PROBLEM STATEMENT :: From the data underneath, reproduce exactly the stretch that begins at the line with "- 循环生成了一些数字,并将他们顺序打乱" and ends after the line with "- 算法之 快速排序,将顺序打乱并重新按照从小到大排序".

EXTRACTED DATA ::
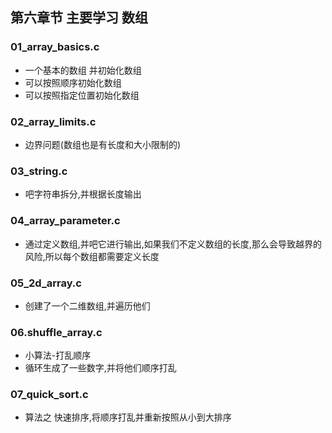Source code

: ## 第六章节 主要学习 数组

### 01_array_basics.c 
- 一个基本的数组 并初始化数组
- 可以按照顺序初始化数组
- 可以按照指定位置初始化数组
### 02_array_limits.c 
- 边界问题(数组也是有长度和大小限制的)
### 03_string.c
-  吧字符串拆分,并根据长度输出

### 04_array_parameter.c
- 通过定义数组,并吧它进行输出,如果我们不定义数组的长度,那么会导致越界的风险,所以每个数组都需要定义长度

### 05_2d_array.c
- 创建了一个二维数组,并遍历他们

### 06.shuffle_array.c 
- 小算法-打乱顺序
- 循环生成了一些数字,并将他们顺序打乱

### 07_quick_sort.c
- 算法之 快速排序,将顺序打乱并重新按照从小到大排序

---

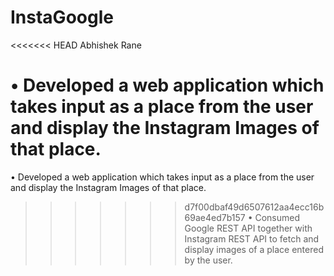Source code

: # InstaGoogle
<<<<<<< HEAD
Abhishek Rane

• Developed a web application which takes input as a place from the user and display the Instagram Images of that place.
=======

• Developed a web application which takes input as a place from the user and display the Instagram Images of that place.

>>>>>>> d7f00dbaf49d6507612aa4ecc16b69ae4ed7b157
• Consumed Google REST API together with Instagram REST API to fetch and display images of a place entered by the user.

YOUR RESPONSE ::
- 循环生成了一些数字,并将他们顺序打乱

### 07_quick_sort.c
- 算法之 快速排序,将顺序打乱并重新按照从小到大排序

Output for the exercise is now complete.